My husband and I had an argument 5 days ago. He’s been giving me the silent treatment. I have slept on the couch for 3 nights. Then he invited me to go back to our room. We talked a little bit about our argument. Talked about what needed to change. It was a calm conversation. He has been giving me the silent treatment ever since the argument happened. We communicate only when it’s something that has to be said about vehicles, our kids or something that is important. We are slowly getting back to talking and doing things together. Does this feeling I have about us never getting back to normal ever go away? Will it get back to normal? Does this ever go away and get easier? I want us to be better with each other. I was us to be happy and be able to love each other without this being in the way.
@compassionateFriend6011
It gets back to "normal" but that is not the same as back to where it was....
really big or deep arguments are IMO like pruning a flower ... in long run...... better for plant and will spur new growth ... but growth and change does not always result in same plant / condition. I think too many people after a argument want to patch it up like it did not happen when they should reflect on real change .... while the "we talked about changes " is almost always said the follow thru takes action not talk..... and on the road to being better with each other you have to rework your normal.

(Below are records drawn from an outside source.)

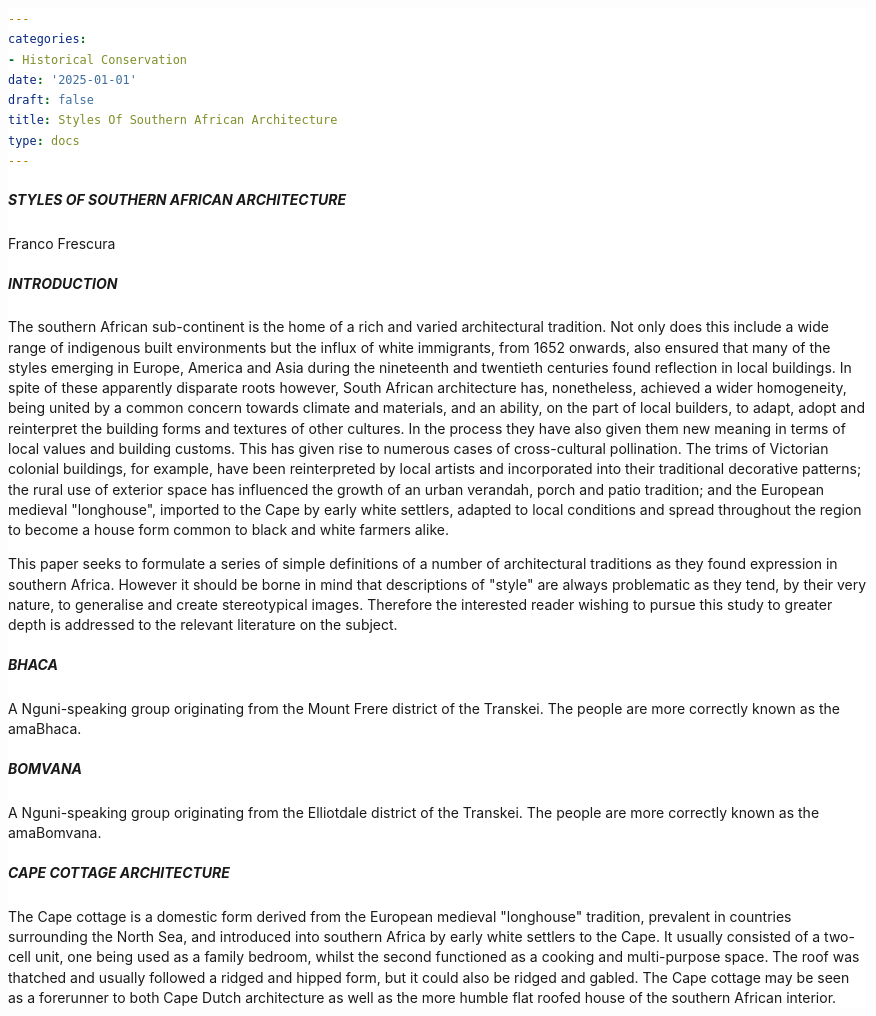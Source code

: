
 ```yaml
---
categories:
- Historical Conservation
date: '2025-01-01'
draft: false
title: Styles Of Southern African Architecture
type: docs
---
```


##### STYLES OF SOUTHERN AFRICAN ARCHITECTURE

Franco Frescura

##### INTRODUCTION

The southern African sub-continent is the home of a rich and varied architectural tradition. Not only does this include a wide range of indigenous built environments but the influx of white immigrants, from 1652 onwards, also ensured that many of the styles emerging in Europe, America and Asia during the nineteenth and twentieth centuries found reflection in local buildings. In spite of these apparently disparate roots however, South African architecture has, nonetheless, achieved a wider homogeneity, being united by a common concern towards climate and materials, and an ability, on the part of local builders, to adapt, adopt and reinterpret the building forms and textures of other cultures. In the process they have also given them new meaning in terms of local values and building customs. This has given rise to numerous cases of cross-cultural pollination. The trims of Victorian colonial buildings, for example, have been reinterpreted by local artists and incorporated into their traditional decorative patterns; the rural use of exterior space has influenced the growth of an urban verandah, porch and patio tradition; and the European medieval "longhouse", imported to the Cape by early white settlers, adapted to local conditions and spread throughout the region to become a house form common to black and white farmers alike.

This paper seeks to formulate a series of simple definitions of a number of architectural traditions as they found expression in southern Africa. However it should be borne in mind that descriptions of "style" are always problematic as they tend, by their very nature, to generalise and create stereotypical images. Therefore the interested reader wishing to pursue this study to greater depth is addressed to the relevant literature on the subject.

##### BHACA

A Nguni-speaking group originating from the Mount Frere district of the Transkei. The people are more correctly known as the amaBhaca.

##### BOMVANA

A Nguni-speaking group originating from the Elliotdale district of the Transkei. The people are more correctly known as the amaBomvana.

##### CAPE COTTAGE ARCHITECTURE

The Cape cottage is a domestic form derived from the European medieval "longhouse" tradition, prevalent in countries surrounding the North Sea, and introduced into southern Africa by early white settlers to the Cape. It usually consisted of a two-cell unit, one being used as a family bedroom, whilst the second functioned as a cooking and multi-purpose space. The roof was thatched and usually followed a ridged and hipped form, but it could also be ridged and gabled. The Cape cottage may be seen as a forerunner to both Cape Dutch architecture as well as the more humble flat roofed house of the southern African interior.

@compassionateFriend6011 You might want to check this out
Feeling Good Together, Dr. David Burns
I don’t see a link
@compassionateFriend6011 Oh sorry, it’s a book title (Available from Amazon Kindle or Apple’s iBooks have it). It’s available in print, electronic format and even audio format if you like,
What is the name of the book?
@compassionateFriend6011 it is “ Feeling Good Together” by Dr David Burns.
@compassionateFriend6011 Have you considered talking to him and letting him know in a gentle manner how this situation is making you feel and all that you wrote here that you wish you guys were better and normal with each other? Let him know you care about him and love him and you are a team and can work it out whatever the conflict is. You know your situation best. I don't know if it gets better or not for all; every situation and marriage is unique. And you will get what you put into it. If he is also genuine and can maturely handle things and cares for you, he will meet you halfway once you try to reach out. But once you have sorted things out, I'd say do let it go and not let too much time pass or your ego hold you back as that may build up resentment over time.

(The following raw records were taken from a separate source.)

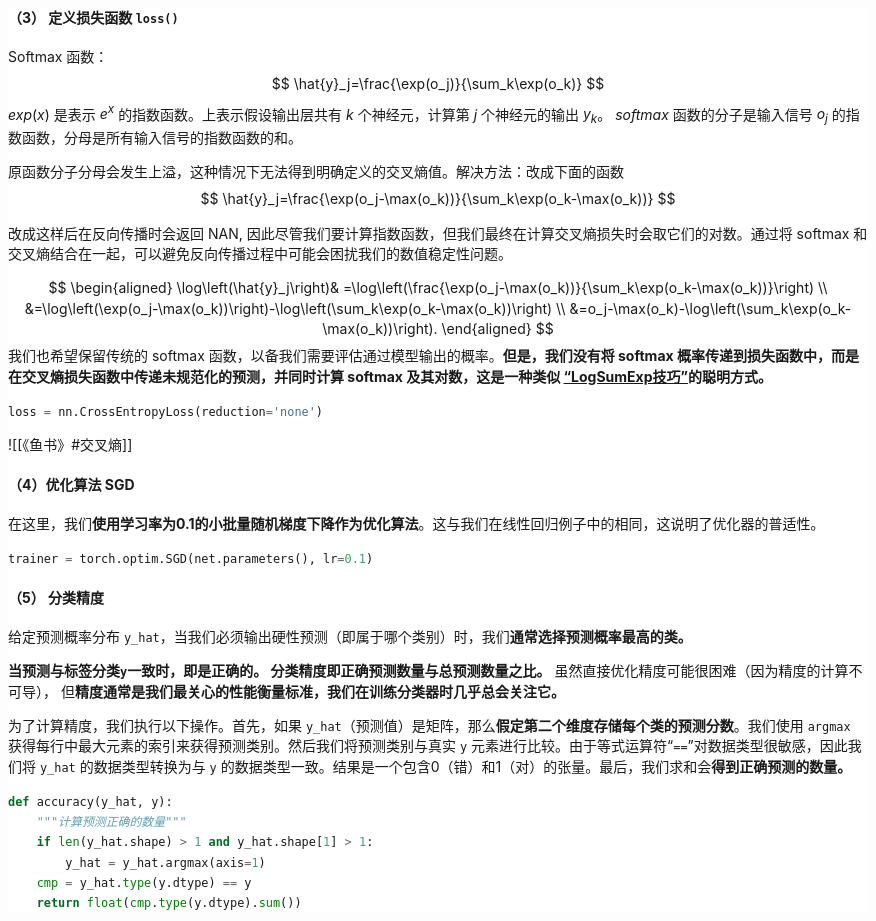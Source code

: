 
#### （3） 定义损失函数 `loss()`
Softmax 函数：
$$
\hat{y}_j=\frac{\exp(o_j)}{\sum_k\exp(o_k)}
$$
$exp (x)$ 是表示 $e^x$ 的指数函数。上表示假设输出层共有 $k$ 个神经元，计算第 $j$ 个神经元的输出 $y_k$。 $softmax$ 函数的分子是输入信号 $o_j$ 的指数函数，分母是所有输入信号的指数函数的和。  

原函数分子分母会发生上溢，这种情况下无法得到明确定义的交叉熵值。解决方法：改成下面的函数
$$
\hat{y}_j=\frac{\exp(o_j-\max(o_k))}{\sum_k\exp(o_k-\max(o_k))}
$$

改成这样后在反向传播时会返回 NAN, 因此尽管我们要计算指数函数，但我们最终在计算交叉熵损失时会取它们的对数。通过将 softmax 和交叉熵结合在一起，可以避免反向传播过程中可能会困扰我们的数值稳定性问题。

$$
\begin{aligned}
\log\left(\hat{y}_j\right)& =\log\left(\frac{\exp(o_j-\max(o_k))}{\sum_k\exp(o_k-\max(o_k))}\right)  \\
&=\log\left(\exp(o_j-\max(o_k))\right)-\log\left(\sum_k\exp(o_k-\max(o_k))\right) \\
&=o_j-\max(o_k)-\log\left(\sum_k\exp(o_k-\max(o_k))\right).
\end{aligned}
$$
我们也希望保留传统的 softmax 函数，以备我们需要评估通过模型输出的概率。**但是，我们没有将 softmax 概率传递到损失函数中，而是在交叉熵损失函数中传递未规范化的预测，并同时计算 softmax 及其对数，这是一种类似 [“LogSumExp技巧”](https://en.wikipedia.org/wiki/LogSumExp)的聪明方式。**

```python
loss = nn.CrossEntropyLoss(reduction='none')
```

![[《鱼书》#交叉熵]]
#### （4）优化算法 SGD
在这里，我们**使用学习率为0.1的小批量随机梯度下降作为优化算法**。这与我们在线性回归例子中的相同，这说明了优化器的普适性。

```python
trainer = torch.optim.SGD(net.parameters(), lr=0.1)
```
#### （5） 分类精度
给定预测概率分布 `y_hat`，当我们必须输出硬性预测（即属于哪个类别）时，我们**通常选择预测概率最高的类。**

**当预测与标签分类`y`一致时，即是正确的。 分类精度即正确预测数量与总预测数量之比。** 虽然直接优化精度可能很困难（因为精度的计算不可导）， 但**精度通常是我们最关心的性能衡量标准，我们在训练分类器时几乎总会关注它。**

为了计算精度，我们执行以下操作。首先，如果 `y_hat`（预测值）是矩阵，那么**假定第二个维度存储每个类的预测分数**。我们使用 `argmax` 获得每行中最大元素的索引来获得预测类别。然后我们将预测类别与真实 `y` 元素进行比较。由于等式运算符“`==`”对数据类型很敏感，因此我们将 `y_hat` 的数据类型转换为与 `y` 的数据类型一致。结果是一个包含0（错）和1（对）的张量。最后，我们求和会**得到正确预测的数量。**
```python
def accuracy(y_hat, y): 
    """计算预测正确的数量"""
    if len(y_hat.shape) > 1 and y_hat.shape[1] > 1:
        y_hat = y_hat.argmax(axis=1)
    cmp = y_hat.type(y.dtype) == y
    return float(cmp.type(y.dtype).sum())
```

Thanks, I have spoke with him today. We did have a good conversation. I don’t want to relive what we went through. I told him how it was making me feel and how I regret what I caused us to go through and I apologized. Told him I want to move forward. I don’t want to go back. I just want my husband back, I want us to be together and work this out. I have been feeling like I’m walking on eggshells right now due to giving him space. I think we are making progress. It’s still a numb feeling inside of me. It hurts like ***. I know we won’t get back to our normal. I just hope we can find a new and better normal than we had.
@compassionateFriend6011 I believe you could go back to normal and past normal to a much stronger and fulfilling relationship. If you want to, but it takes a little bit of work - ego challenging work - skills building work - but there is nothing short of magic on the other side. Not the kind of, “I can rule the world and become rich beyond my dreams” kind of magic, but the, “this makes perfect sense and works much better than I could have hoped for” kind of magic. Check out that book if you are wanting more than half a notch below your previous status quo.
@compassionateFriend6011 It's natural to feel anxious and uncertain after an argument with your spouse. The aftermath of a disagreement can create emotional distance and tension between partners. However, the fact that you are slowly getting back to talking and doing things together is a positive sign that things might improve.
@compassionateFriend6011
@devorba987
I feel your pain. Suffering from love. I think you love your husband enormously, maybe too much. And so am I. I love my husband more than I love myself. And they say that he who loves more suffers more. On the other hand, at some point, marriage becomes something very practical. I hope God gives you clarity of thought and strength of soul to manage the critical situation at this moment in your life. God help us. And you, and me. Because I'm going through something similar.